[INPUT DATA]

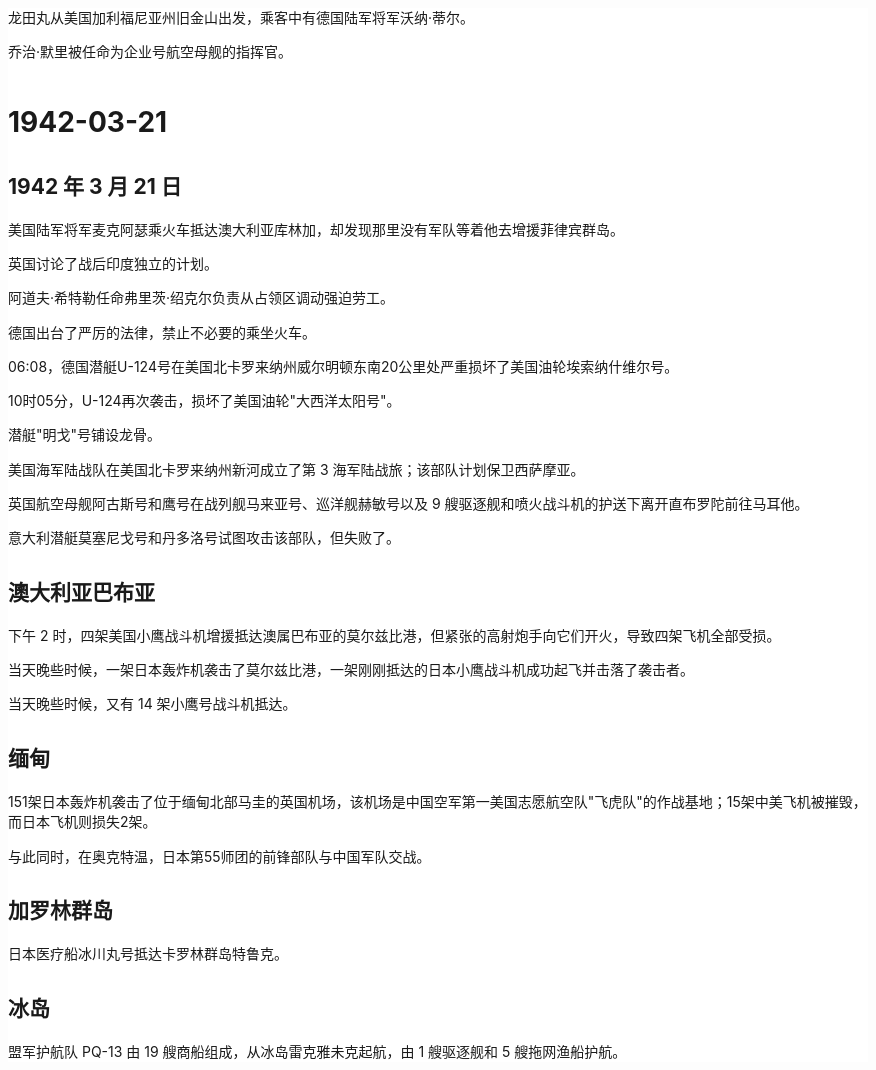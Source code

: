 龙田丸从美国加利福尼亚州旧金山出发，乘客中有德国陆军将军沃纳·蒂尔。

乔治·默里被任命为企业号航空母舰的指挥官。



# 1942-03-21

## 1942 年 3 月 21 日

美国陆军将军麦克阿瑟乘火车抵达澳大利亚库林加，却发现那里没有军队等着他去增援菲律宾群岛。

英国讨论了战后印度独立的计划。

阿道夫·希特勒任命弗里茨·绍克尔负责从占领区调动强迫劳工。

德国出台了严厉的法律，禁止不必要的乘坐火车。

06:08，德国潜艇U-124号在美国北卡罗来纳州威尔明顿东南20公里处严重损坏了美国油轮埃索纳什维尔号。

10时05分，U-124再次袭击，损坏了美国油轮"大西洋太阳号"。

潜艇"明戈"号铺设龙骨。

美国海军陆战队在美国北卡罗来纳州新河成立了第 3
海军陆战旅；该部队计划保卫西萨摩亚。

英国航空母舰阿古斯号和鹰号在战列舰马来亚号、巡洋舰赫敏号以及 9
艘驱逐舰和喷火战斗机的护送下离开直布罗陀前往马耳他。

意大利潜艇莫塞尼戈号和丹多洛号试图攻击该部队，但失败了。

## 澳大利亚巴布亚

下午 2
时，四架美国小鹰战斗机增援抵达澳属巴布亚的莫尔兹比港，但紧张的高射炮手向它们开火，导致四架飞机全部受损。

当天晚些时候，一架日本轰炸机袭击了莫尔兹比港，一架刚刚抵达的日本小鹰战斗机成功起飞并击落了袭击者。

当天晚些时候，又有 14 架小鹰号战斗机抵达。

## 缅甸

151架日本轰炸机袭击了位于缅甸北部马圭的英国机场，该机场是中国空军第一美国志愿航空队"飞虎队"的作战基地；15架中美飞机被摧毁，而日本飞机则损失2架。

与此同时，在奥克特温，日本第55师团的前锋部队与中国军队交战。

## 加罗林群岛

日本医疗船冰川丸号抵达卡罗林群岛特鲁克。

## 冰岛

盟军护航队 PQ-13 由 19 艘商船组成，从冰岛雷克雅未克起航，由 1 艘驱逐舰和
5 艘拖网渔船护航。
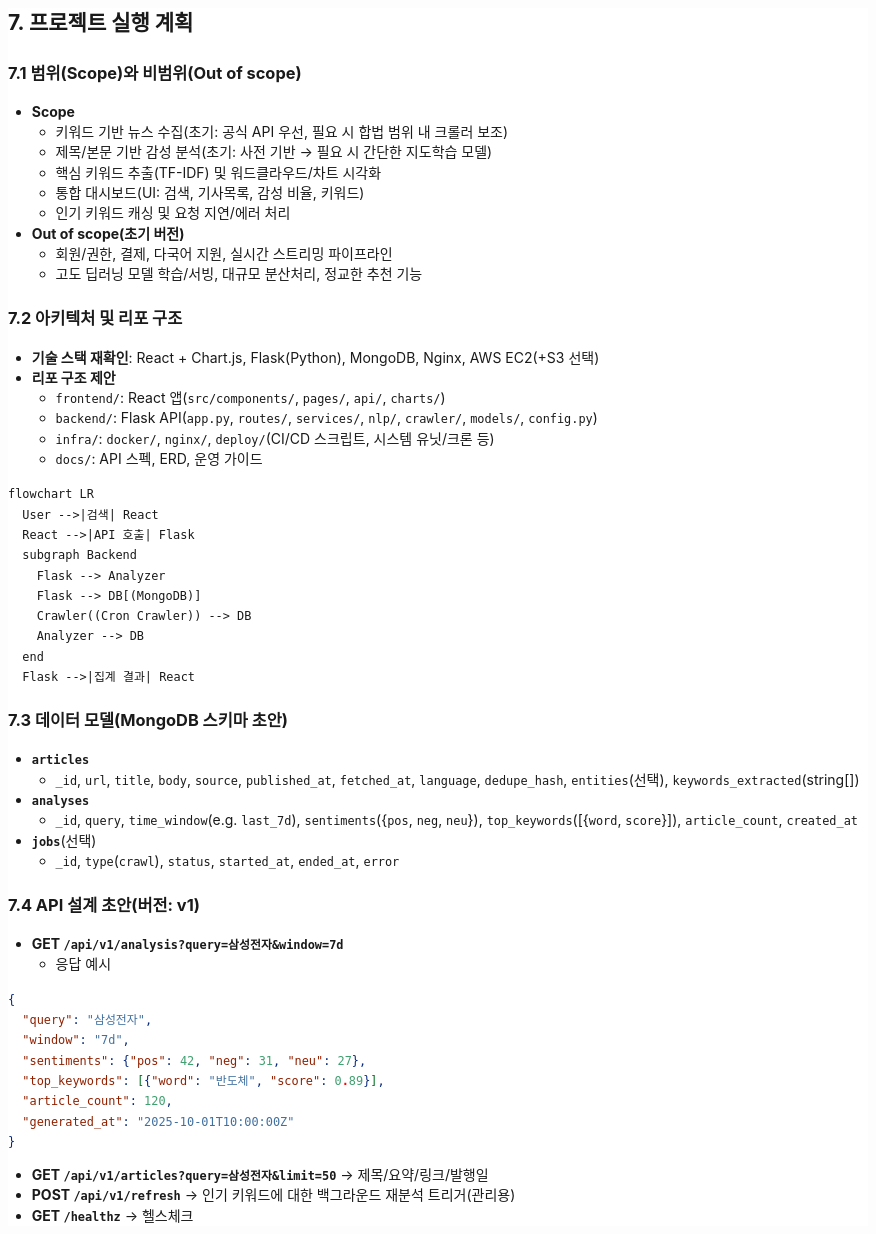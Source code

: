 
## 7. 프로젝트 실행 계획

### 7.1 범위(Scope)와 비범위(Out of scope)
- **Scope**
  - 키워드 기반 뉴스 수집(초기: 공식 API 우선, 필요 시 합법 범위 내 크롤러 보조)
  - 제목/본문 기반 감성 분석(초기: 사전 기반 → 필요 시 간단한 지도학습 모델)
  - 핵심 키워드 추출(TF-IDF) 및 워드클라우드/차트 시각화
  - 통합 대시보드(UI: 검색, 기사목록, 감성 비율, 키워드)
  - 인기 키워드 캐싱 및 요청 지연/에러 처리
- **Out of scope(초기 버전)**
  - 회원/권한, 결제, 다국어 지원, 실시간 스트리밍 파이프라인
  - 고도 딥러닝 모델 학습/서빙, 대규모 분산처리, 정교한 추천 기능

### 7.2 아키텍처 및 리포 구조
- **기술 스택 재확인**: React + Chart.js, Flask(Python), MongoDB, Nginx, AWS EC2(+S3 선택)
- **리포 구조 제안**
  - `frontend/`: React 앱(`src/components/`, `pages/`, `api/`, `charts/`)
  - `backend/`: Flask API(`app.py`, `routes/`, `services/`, `nlp/`, `crawler/`, `models/`, `config.py`)
  - `infra/`: `docker/`, `nginx/`, `deploy/`(CI/CD 스크립트, 시스템 유닛/크론 등)
  - `docs/`: API 스펙, ERD, 운영 가이드

```mermaid
flowchart LR
  User -->|검색| React
  React -->|API 호출| Flask
  subgraph Backend
    Flask --> Analyzer
    Flask --> DB[(MongoDB)]
    Crawler((Cron Crawler)) --> DB
    Analyzer --> DB
  end
  Flask -->|집계 결과| React
```

### 7.3 데이터 모델(MongoDB 스키마 초안)
- **`articles`**
  - `_id`, `url`, `title`, `body`, `source`, `published_at`, `fetched_at`, `language`, `dedupe_hash`, `entities`(선택), `keywords_extracted`(string[])
- **`analyses`**
  - `_id`, `query`, `time_window`(e.g. `last_7d`), `sentiments`({`pos`, `neg`, `neu`}), `top_keywords`([{`word`, `score`}]), `article_count`, `created_at`
- **`jobs`**(선택)
  - `_id`, `type`(`crawl`), `status`, `started_at`, `ended_at`, `error`

### 7.4 API 설계 초안(버전: v1)
- **GET `/api/v1/analysis?query=삼성전자&window=7d`**
  - 응답 예시
```json
{
  "query": "삼성전자",
  "window": "7d",
  "sentiments": {"pos": 42, "neg": 31, "neu": 27},
  "top_keywords": [{"word": "반도체", "score": 0.89}],
  "article_count": 120,
  "generated_at": "2025-10-01T10:00:00Z"
}
```
- **GET `/api/v1/articles?query=삼성전자&limit=50`** → 제목/요약/링크/발행일
- **POST `/api/v1/refresh`** → 인기 키워드에 대한 백그라운드 재분석 트리거(관리용)
- **GET `/healthz`** → 헬스체크
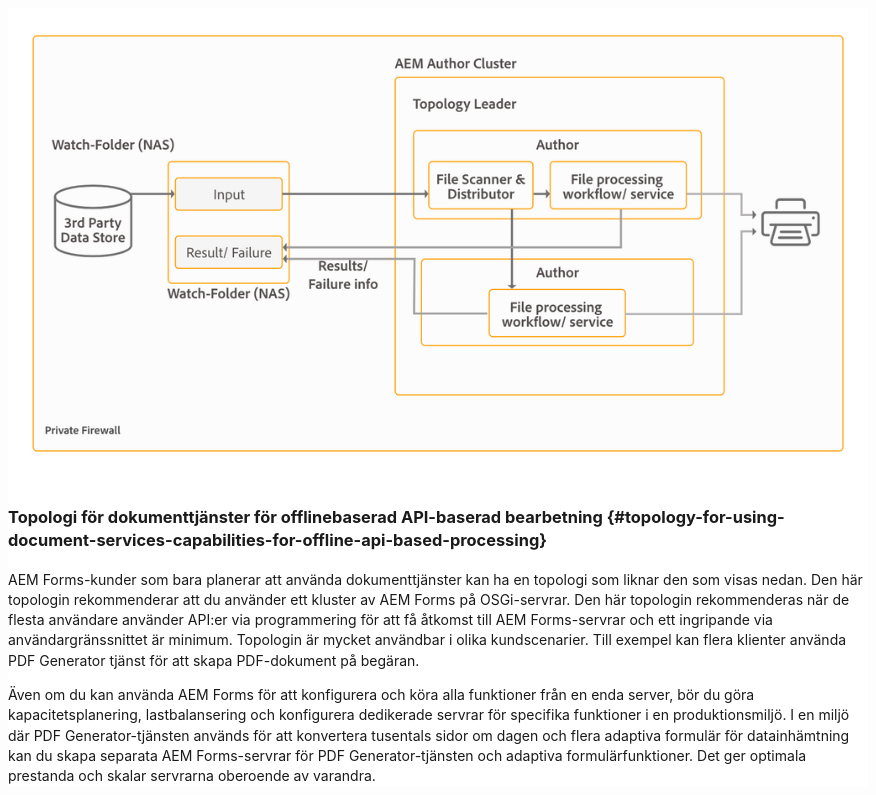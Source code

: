 ![offline-batch-processing-via-watch-folders](assets/offline-batch-processing-via-watched-folders.png)

### Topologi för dokumenttjänster för offlinebaserad API-baserad bearbetning {#topology-for-using-document-services-capabilities-for-offline-api-based-processing}

AEM Forms-kunder som bara planerar att använda dokumenttjänster kan ha en topologi som liknar den som visas nedan. Den här topologin rekommenderar att du använder ett kluster av AEM Forms på OSGi-servrar. Den här topologin rekommenderas när de flesta användare använder API:er via programmering för att få åtkomst till AEM Forms-servrar och ett ingripande via användargränssnittet är minimum. Topologin är mycket användbar i olika kundscenarier. Till exempel kan flera klienter använda PDF Generator tjänst för att skapa PDF-dokument på begäran.

Även om du kan använda AEM Forms för att konfigurera och köra alla funktioner från en enda server, bör du göra kapacitetsplanering, lastbalansering och konfigurera dedikerade servrar för specifika funktioner i en produktionsmiljö. I en miljö där PDF Generator-tjänsten används för att konvertera tusentals sidor om dagen och flera adaptiva formulär för datainhämtning kan du skapa separata AEM Forms-servrar för PDF Generator-tjänsten och adaptiva formulärfunktioner. Det ger optimala prestanda och skalar servrarna oberoende av varandra.

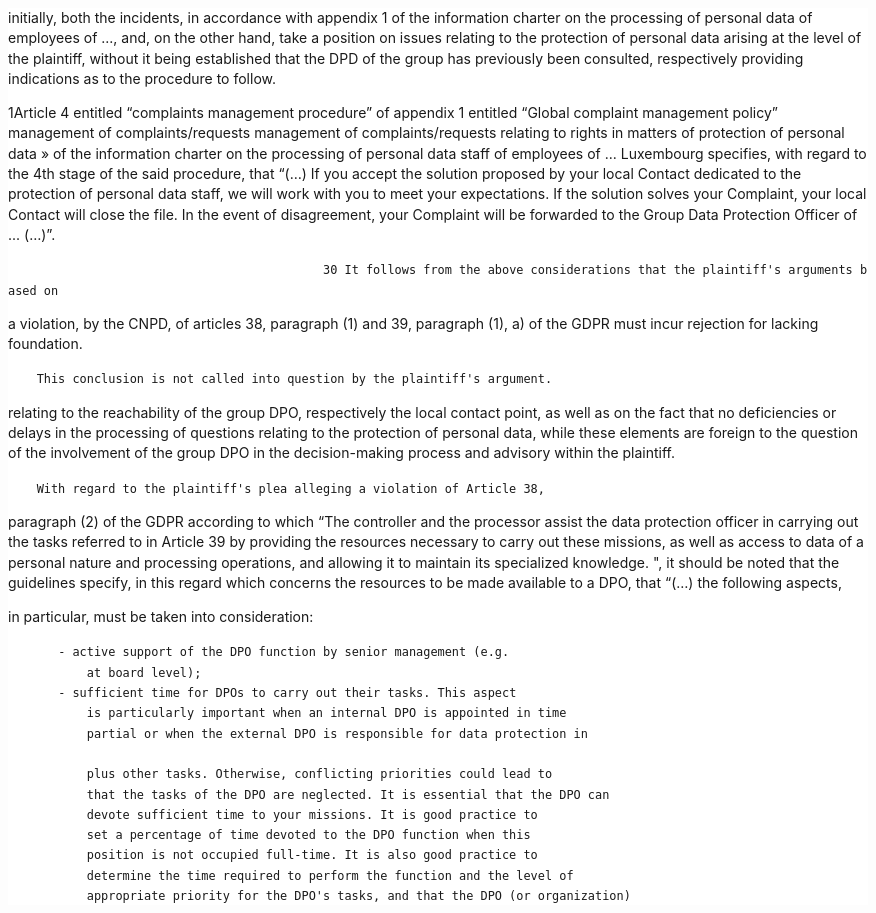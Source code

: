 initially, both the incidents, in accordance with appendix 1 of the information charter
on the processing of personal data of employees of ..., and, on the other hand,
take a position on issues relating to the protection of personal data
arising at the level of the plaintiff, without it being established that the DPD of the group
has previously been consulted, respectively providing indications as to the procedure to follow.

1Article 4 entitled “complaints management procedure” of appendix 1 entitled “Global complaint management policy”
management of complaints/requests management of complaints/requests relating to rights in matters of
protection of personal data » of the information charter on the processing of personal data
staff of employees of ... Luxembourg specifies, with regard to the 4th stage of the said procedure, that
“(…) If you accept the solution proposed by your local Contact dedicated to the protection of personal data
staff, we will work with you to meet your expectations. If the solution solves your
Complaint, your local Contact will close the file. In the event of disagreement, your Complaint will be forwarded to the
Group Data Protection Officer of ... (…)”.

                                                30 It follows from the above considerations that the plaintiff's arguments based on
a violation, by the CNPD, of articles 38, paragraph (1) and 39, paragraph (1), a) of the GDPR
must incur rejection for lacking foundation.

        This conclusion is not called into question by the plaintiff's argument.
relating to the reachability of the group DPO, respectively the local contact point, as well as
on the fact that no deficiencies or delays in the processing of
questions relating to the protection of personal data, while these elements
are foreign to the question of the involvement of the group DPO in the decision-making process
and advisory within the plaintiff.

        With regard to the plaintiff's plea alleging a violation of Article 38,
paragraph (2) of the GDPR according to which “The controller and the processor
assist the data protection officer in carrying out the tasks referred to in Article 39 by
providing the resources necessary to carry out these missions, as well as access to data
of a personal nature and processing operations, and allowing it to maintain its
specialized knowledge. ", it should be noted that the guidelines specify, in this regard
which concerns the resources to be made available to a DPO, that “(…) the following aspects,

in particular, must be taken into consideration:

           - active support of the DPO function by senior management (e.g.
               at board level);
           - sufficient time for DPOs to carry out their tasks. This aspect
               is particularly important when an internal DPO is appointed in time
               partial or when the external DPO is responsible for data protection in

               plus other tasks. Otherwise, conflicting priorities could lead to
               that the tasks of the DPO are neglected. It is essential that the DPO can
               devote sufficient time to your missions. It is good practice to
               set a percentage of time devoted to the DPO function when this
               position is not occupied full-time. It is also good practice to
               determine the time required to perform the function and the level of
               appropriate priority for the DPO's tasks, and that the DPO (or organization)
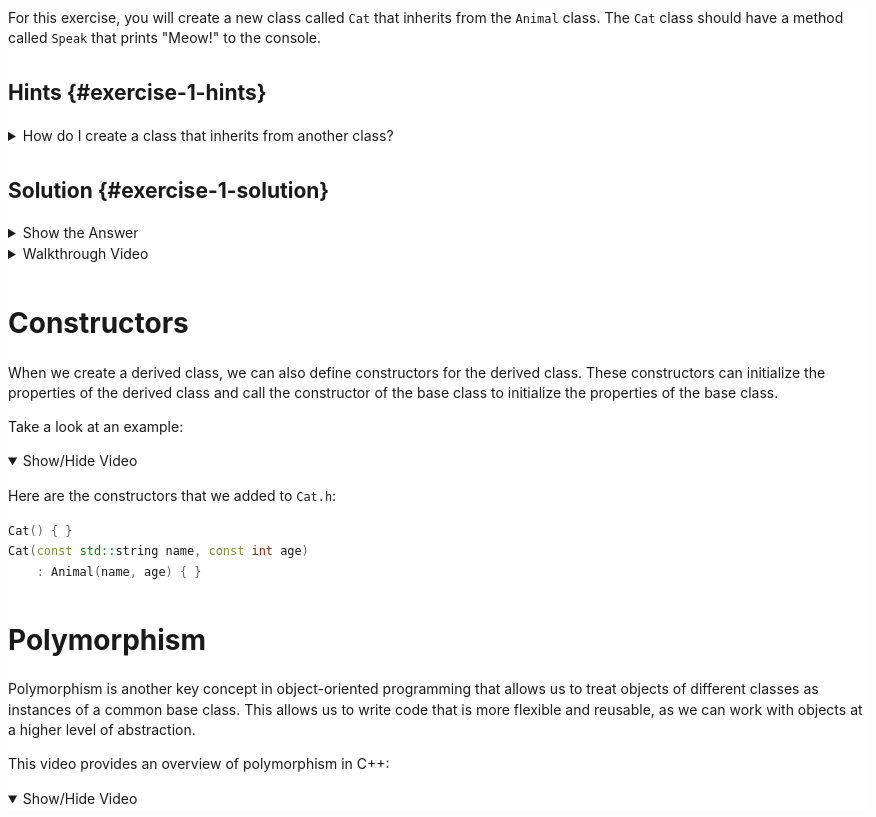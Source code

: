 For this exercise, you will create a new class called `Cat` that inherits from the `Animal` class. The `Cat` class should have a method called `Speak` that prints "Meow!" to the console.

## Hints {#exercise-1-hints}

<details><summary>How do I create a class that inherits from another class?</summary></details>

## Solution {#exercise-1-solution}

<details><summary>Show the Answer</summary></details>

<details><summary>Walkthrough Video</summary></details>

# Constructors

When we create a derived class, we can also define constructors for the derived class. These constructors can initialize the properties of the derived class and call the constructor of the base class to initialize the properties of the base class.

Take a look at an example:

<details open>
	<summary class="video">Show/Hide Video</summary>
	<div class="video-container">
		<iframe src="https://www.youtube.com/embed/i7XwAH2KyjM" width="100%" height="100%" frameborder="0"
			allowfullscreen allow="accelerometer; autoplay; encrypted-media; gyroscope; picture-in-picture">
		</iframe>
	</div>
</details>

Here are the constructors that we added to `Cat.h`:

```cpp
Cat() { }
Cat(const std::string name, const int age)
	: Animal(name, age) { }
```

# Polymorphism

Polymorphism is another key concept in object-oriented programming that allows us to treat objects of different classes as instances of a common base class. This allows us to write code that is more flexible and reusable, as we can work with objects at a higher level of abstraction.

This video provides an overview of polymorphism in C++:

<details open>
	<summary class="video">Show/Hide Video</summary>
	<div class="video-container">
		<iframe src="https://www.youtube.com/embed/gShraoZj2K8" width="100%" height="100%" frameborder="0"
			allowfullscreen allow="accelometer; autoplay; encrypted-media; gyroscope; picture-in-picture">
		</iframe>
	</div>
</details>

[/INPUT DATA]

Print exactly what appears from the first line of the listing above down to the line containing "시스템 유닛/크론 등)", inclusive, and leave out all pictures.

Source code

: 龙田丸从美国加利福尼亚州旧金山出发，乘客中有德国陆军将军沃纳·蒂尔。

乔治·默里被任命为企业号航空母舰的指挥官。



# 1942-03-21

## 1942 年 3 月 21 日

美国陆军将军麦克阿瑟乘火车抵达澳大利亚库林加，却发现那里没有军队等着他去增援菲律宾群岛。

英国讨论了战后印度独立的计划。

阿道夫·希特勒任命弗里茨·绍克尔负责从占领区调动强迫劳工。

德国出台了严厉的法律，禁止不必要的乘坐火车。

06:08，德国潜艇U-124号在美国北卡罗来纳州威尔明顿东南20公里处严重损坏了美国油轮埃索纳什维尔号。

10时05分，U-124再次袭击，损坏了美国油轮"大西洋太阳号"。

潜艇"明戈"号铺设龙骨。

美国海军陆战队在美国北卡罗来纳州新河成立了第 3
海军陆战旅；该部队计划保卫西萨摩亚。

英国航空母舰阿古斯号和鹰号在战列舰马来亚号、巡洋舰赫敏号以及 9
艘驱逐舰和喷火战斗机的护送下离开直布罗陀前往马耳他。

意大利潜艇莫塞尼戈号和丹多洛号试图攻击该部队，但失败了。

## 澳大利亚巴布亚

下午 2
时，四架美国小鹰战斗机增援抵达澳属巴布亚的莫尔兹比港，但紧张的高射炮手向它们开火，导致四架飞机全部受损。

当天晚些时候，一架日本轰炸机袭击了莫尔兹比港，一架刚刚抵达的日本小鹰战斗机成功起飞并击落了袭击者。

当天晚些时候，又有 14 架小鹰号战斗机抵达。

## 缅甸

151架日本轰炸机袭击了位于缅甸北部马圭的英国机场，该机场是中国空军第一美国志愿航空队"飞虎队"的作战基地；15架中美飞机被摧毁，而日本飞机则损失2架。

与此同时，在奥克特温，日本第55师团的前锋部队与中国军队交战。

## 加罗林群岛

日本医疗船冰川丸号抵达卡罗林群岛特鲁克。

## 冰岛

盟军护航队 PQ-13 由 19 艘商船组成，从冰岛雷克雅未克起航，由 1 艘驱逐舰和
5 艘拖网渔船护航。
Source code

: 
## 7. 프로젝트 실행 계획

### 7.1 범위(Scope)와 비범위(Out of scope)
- **Scope**
  - 키워드 기반 뉴스 수집(초기: 공식 API 우선, 필요 시 합법 범위 내 크롤러 보조)
  - 제목/본문 기반 감성 분석(초기: 사전 기반 → 필요 시 간단한 지도학습 모델)
  - 핵심 키워드 추출(TF-IDF) 및 워드클라우드/차트 시각화
  - 통합 대시보드(UI: 검색, 기사목록, 감성 비율, 키워드)
  - 인기 키워드 캐싱 및 요청 지연/에러 처리
- **Out of scope(초기 버전)**
  - 회원/권한, 결제, 다국어 지원, 실시간 스트리밍 파이프라인
  - 고도 딥러닝 모델 학습/서빙, 대규모 분산처리, 정교한 추천 기능

### 7.2 아키텍처 및 리포 구조
- **기술 스택 재확인**: React + Chart.js, Flask(Python), MongoDB, Nginx, AWS EC2(+S3 선택)
- **리포 구조 제안**
  - `frontend/`: React 앱(`src/components/`, `pages/`, `api/`, `charts/`)
  - `backend/`: Flask API(`app.py`, `routes/`, `services/`, `nlp/`, `crawler/`, `models/`, `config.py`)
  - `infra/`: `docker/`, `nginx/`, `deploy/`(CI/CD 스크립트, 시스템 유닛/크론 등)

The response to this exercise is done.